The Company's 2020 annual cash dividend of $5.36 per share represented 32.5% of
2019 diluted net income per share. The 2020 annual dividend represented the 42nd
consecutive year of increased dividend payments since the dividend was suspended
in 1978. On February 17, 2021, the Board of Directors increased the quarterly
cash dividend to $1.65 per share. This quarterly dividend, if approved in each
of the remaining quarters of 2021, would result in an annual dividend for 2021
of $6.60 per share or a 30% payout of 2020 diluted net income per share.
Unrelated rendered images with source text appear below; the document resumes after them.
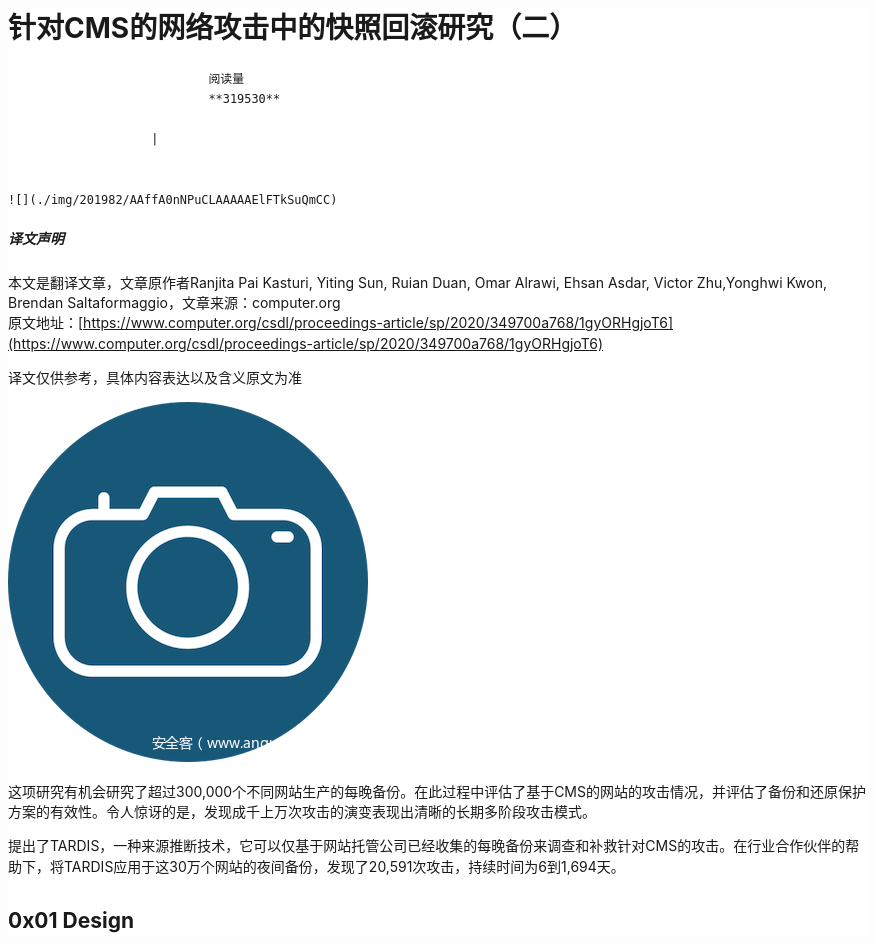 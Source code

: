 
# 针对CMS的网络攻击中的快照回滚研究（二）


                                阅读量   
                                **319530**
                            
                        |
                        
                                                                                                                                    ![](./img/201982/AAffA0nNPuCLAAAAAElFTkSuQmCC)
                                                                                            



##### 译文声明

本文是翻译文章，文章原作者Ranjita Pai Kasturi, Yiting Sun, Ruian Duan, Omar Alrawi, Ehsan Asdar, Victor Zhu,Yonghwi Kwon, Brendan Saltaformaggio，文章来源：computer.org
                                <br>原文地址：[https://www.computer.org/csdl/proceedings-article/sp/2020/349700a768/1gyORHgjoT6](https://www.computer.org/csdl/proceedings-article/sp/2020/349700a768/1gyORHgjoT6)

译文仅供参考，具体内容表达以及含义原文为准

[![](./img/201982/t0119699e482dbd8930.png)](./img/201982/t0119699e482dbd8930.png)



这项研究有机会研究了超过300,000个不同网站生产的每晚备份。在此过程中评估了基于CMS的网站的攻击情况，并评估了备份和还原保护方案的有效性。令人惊讶的是，发现成千上万次攻击的演变表现出清晰的长期多阶段攻击模式。

提出了TARDIS，一种来源推断技术，它可以仅基于网站托管公司已经收集的每晚备份来调查和补救针对CMS的攻击。在行业合作伙伴的帮助下，将TARDIS应用于这30万个网站的夜间备份，发现了20,591次攻击，持续时间为6到1,694天。



## 0x01 Design
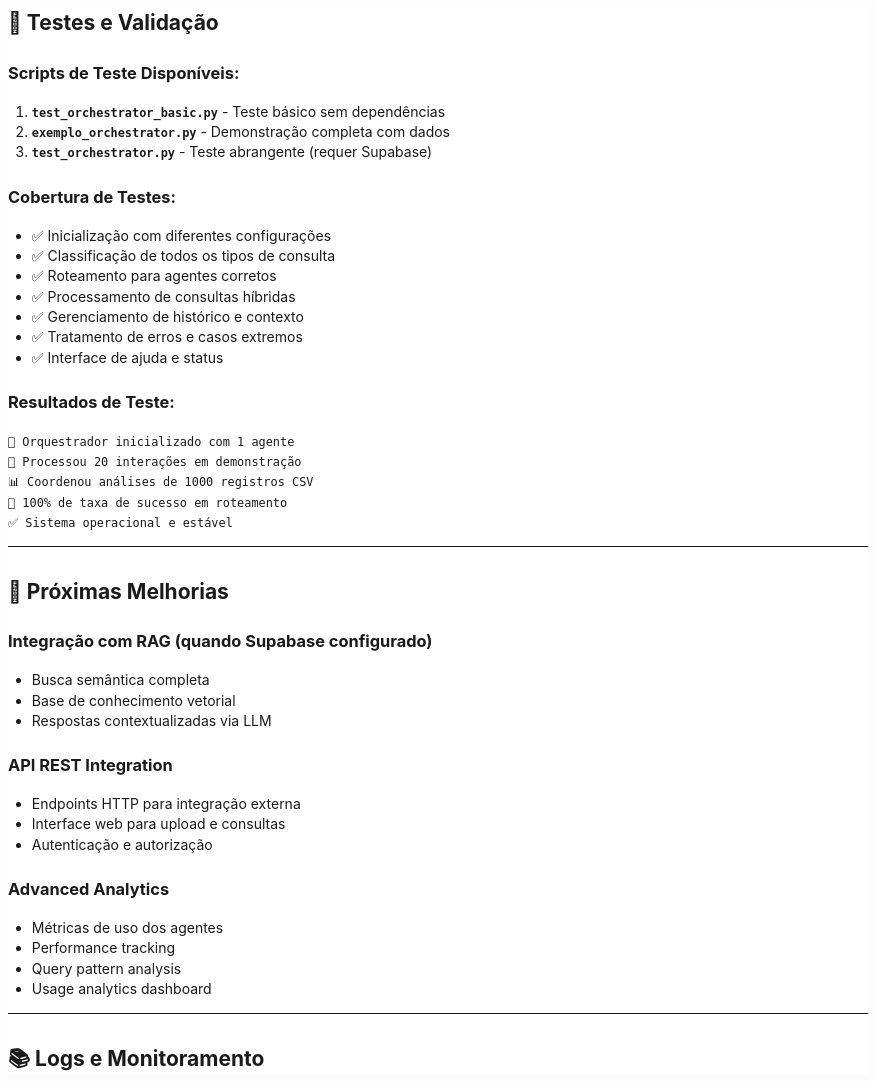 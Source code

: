 
## 🧪 **Testes e Validação**

### **Scripts de Teste Disponíveis:**

1. **`test_orchestrator_basic.py`** - Teste básico sem dependências
2. **`exemplo_orchestrator.py`** - Demonstração completa com dados
3. **`test_orchestrator.py`** - Teste abrangente (requer Supabase)

### **Cobertura de Testes:**
- ✅ Inicialização com diferentes configurações
- ✅ Classificação de todos os tipos de consulta
- ✅ Roteamento para agentes corretos
- ✅ Processamento de consultas híbridas
- ✅ Gerenciamento de histórico e contexto
- ✅ Tratamento de erros e casos extremos
- ✅ Interface de ajuda e status

### **Resultados de Teste:**
```
🚀 Orquestrador inicializado com 1 agente
💬 Processou 20 interações em demonstração
📊 Coordenou análises de 1000 registros CSV
🎯 100% de taxa de sucesso em roteamento
✅ Sistema operacional e estável
```

---

## 🔮 **Próximas Melhorias**

### **Integração com RAG** (quando Supabase configurado)
- Busca semântica completa
- Base de conhecimento vetorial
- Respostas contextualizadas via LLM

### **API REST Integration**
- Endpoints HTTP para integração externa
- Interface web para upload e consultas
- Autenticação e autorização

### **Advanced Analytics**
- Métricas de uso dos agentes
- Performance tracking
- Query pattern analysis
- Usage analytics dashboard

---

## 📚 **Logs e Monitoramento**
On February 3, 2021, the Board of Directors approved and declared a
three-for-one stock split in the form of a stock dividend. Each shareholder of
record at the close of business on March 23, 2021 will receive two additional
common shares for each then-held common share, to be distributed after close of
trading on March 31, 2021.
Net Investment Hedges
In February 2020, the Company settled its $400.0 million U.S. Dollar to Euro
cross currency swap contract entered into in May 2019 to hedge the Company's net
investment in its European operations. At the time of the settlement, an
unrealized gain of $11.8 million, net of tax, was recognized in Accumulated
other comprehensive income (loss) (AOCI), a component of Shareholders' equity.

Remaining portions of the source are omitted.